The EU reached a consensus on the price at which Russian oil can be capped days before the entry into force of the ban on most imports.
News of a deal that needed the approval of a reluctant Poland confirmed on twitter European Commission President Ursula von der Leyen, marking a major milestone in the West’s efforts to punish President Vladimir Putin without adding to the burden on the global economy.
“Today, the European Union, the G7 and other global partners have agreed to impose a global price ceiling on offshore oil from Russia,” von der Leyen said, adding that this would increase sanctions on Russia, reduce Moscow’s revenues and stabilize energy markets through allowing operators from the EU to supply oil to third countries, provided that the price for it is below the marginal one.
On Friday, the bloc’s 27 member countries agreed to set a ceiling at $60 a barrel, an EU official familiar with the situation told CNN on Friday.
The largest economies in the West agreed earlier this year to set a price ceiling after lobbying from the United States and promised to discuss the details by early December. But the setting was the number turned out to be difficult.

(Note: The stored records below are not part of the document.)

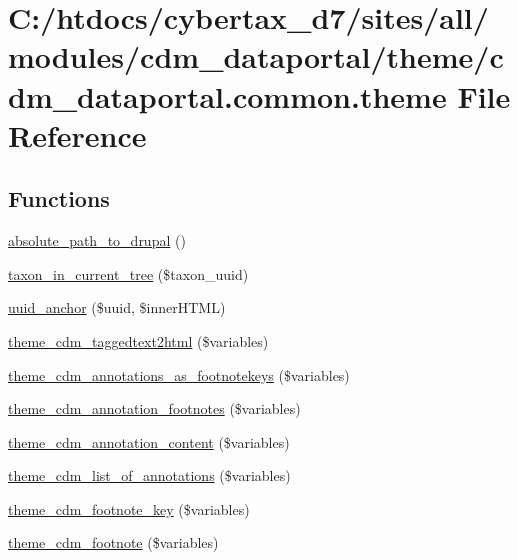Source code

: \hypertarget{cdm__dataportal_8common_8theme}{\section{C\-:/htdocs/cybertax\-\_\-d7/sites/all/modules/cdm\-\_\-dataportal/theme/cdm\-\_\-dataportal.common.\-theme File Reference}
\label{cdm__dataportal_8common_8theme}
}
\subsection*{Functions}
\begin{DoxyCompactItemize}
\item 
\hyperlink{cdm__dataportal_8common_8theme_a3325b6cf5b1f19fdfdfc485a7edb0bf2}{absolute\-\_\-path\-\_\-to\-\_\-drupal} ()
\item 
\hyperlink{cdm__dataportal_8common_8theme_aa57a44943827ba930031005b2395ba6a}{taxon\-\_\-in\-\_\-current\-\_\-tree} (\$taxon\-\_\-uuid)
\item 
\hyperlink{cdm__dataportal_8common_8theme_acb1373f6d76c5cfa75f09aa722f651aa}{uuid\-\_\-anchor} (\$uuid, \$inner\-H\-T\-M\-L)
\item 
\hyperlink{cdm__dataportal_8common_8theme_acfaa2127e081b60a06546aa00a393418}{theme\-\_\-cdm\-\_\-taggedtext2html} (\$variables)
\item 
\hyperlink{cdm__dataportal_8common_8theme_ac1bd9d55e23c428378b63a97bf5aab63}{theme\-\_\-cdm\-\_\-annotations\-\_\-as\-\_\-footnotekeys} (\$variables)
\item 
\hyperlink{cdm__dataportal_8common_8theme_a4766d9e6471d3f8fe26aa5c4c595dec9}{theme\-\_\-cdm\-\_\-annotation\-\_\-footnotes} (\$variables)
\item 
\hyperlink{cdm__dataportal_8common_8theme_a00f4ad9c55f3132e95baf64a4ac474b3}{theme\-\_\-cdm\-\_\-annotation\-\_\-content} (\$variables)
\item 
\hyperlink{cdm__dataportal_8common_8theme_a8f07e361085f91248d2af5fc6058a77a}{theme\-\_\-cdm\-\_\-list\-\_\-of\-\_\-annotations} (\$variables)
\item 
\hyperlink{cdm__dataportal_8common_8theme_a0f06e752baad8268844c453d9065560a}{theme\-\_\-cdm\-\_\-footnote\-\_\-key} (\$variables)
\item 
\hyperlink{cdm__dataportal_8common_8theme_afa16108dcd93be335f53b8f2130deba3}{theme\-\_\-cdm\-\_\-footnote} (\$variables)

\end{DoxyCompactItemize}
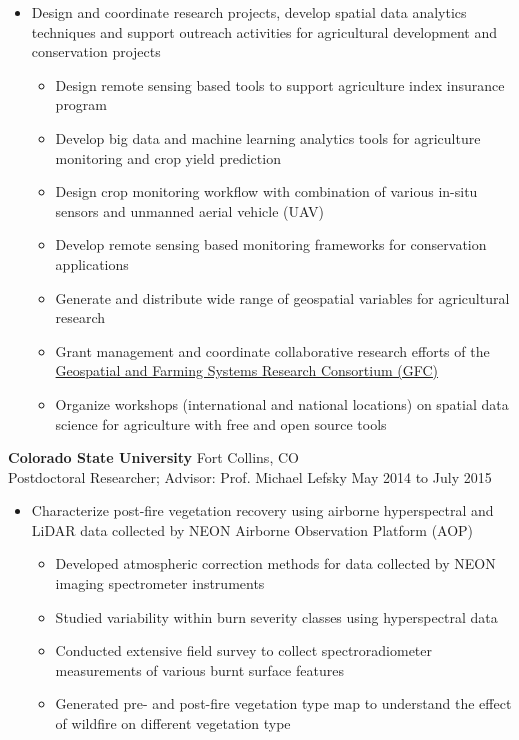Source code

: \documentclass[11pt]{article}
\newenvironment{outerlist}[1][\enskip\textbullet]%
        {\begin{itemize}[#1,leftmargin=*]}{\end{itemize}%
         \vspace{-.6\baselineskip}}
\newenvironment{innerlist}[1][\enskip\textbullet]%
        {\begin{itemize}[#1,leftmargin=*,parsep=0pt,itemsep=0pt,topsep=0pt,partopsep=0pt]}
        {\end{itemize}}
\begin{document}
\begin{outerlist}
\item[] Design and coordinate research projects, develop spatial data analytics techniques and support outreach activities for agricultural development and conservation projects
    \begin{innerlist}
        \item Design remote sensing based tools to support agriculture index insurance program
        \item Develop big data and machine learning analytics tools for agriculture monitoring and crop yield prediction
        \item Design crop monitoring workflow with combination of various in-situ sensors and unmanned aerial vehicle (UAV)
        \item Develop remote sensing based monitoring frameworks for conservation applications
        \item Generate and distribute wide range of geospatial variables for agricultural research
        \item Grant management and coordinate collaborative research efforts of the \href{gfc.ucdavis.edu}{Geospatial and Farming Systems Research Consortium (GFC)}
        \item Organize workshops (international and national locations) on spatial data science for agriculture with free and open source tools
    \end{innerlist}
\end{outerlist}
\vspace{.12in}

\textbf{Colorado State University} \hfill {Fort Collins, CO}\\
Postdoctoral Researcher; Advisor: Prof. Michael Lefsky \hfill {May 2014 to July 2015}

\begin{outerlist}
\item[]Characterize post-fire vegetation recovery using airborne hyperspectral and LiDAR data collected by NEON Airborne Observation Platform (AOP)
    \begin{innerlist}
        \item Developed atmospheric correction methods for data collected by NEON imaging spectrometer instruments 
        \item Studied variability within burn severity classes using hyperspectral data 
        \item Conducted extensive field survey to collect spectroradiometer measurements of various burnt surface features
        \item Generated pre- and post-fire vegetation type map to understand the effect of wildfire on different vegetation type
    \end{innerlist}
\end{outerlist}
\vspace{.12in}
\end{document}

Limiting the price of Russian oil between $65 and $70 a barrel, the previously discussed range, would not cause the Kremlin much pain. Urals crude, the Russian benchmark, is already trading within or close to this range. EU countries such as Poland and Estonia have pushed for lowering the upper limit.
“Today’s agreement to limit oil prices is a step in the right direction, but it is not enough,” said the Estonian Foreign Minister. Urmas Reinsalu wrote on Twitter. Friday “The intention is right, the delivery is weak.”
The price of $60 represents a discount of almost $27 compared to Brent crude, the global benchmark. Urals has been trading at a discount of about $23 in recent days. Reuters reported that the EU agreement includes a mechanism to adjust the cap level to always be 5% below the market rate.
The risk of a lower price is that Russia could retaliate by cutting production, which will roil the markets. Earlier, Russia warned that it would stop deliveries to countries that adhere to the restriction.
As EU countries came together, the last remaining obstacle to a broader G7 agreement was removed. A senior US Treasury Department official said on Thursday that $60 would be acceptable.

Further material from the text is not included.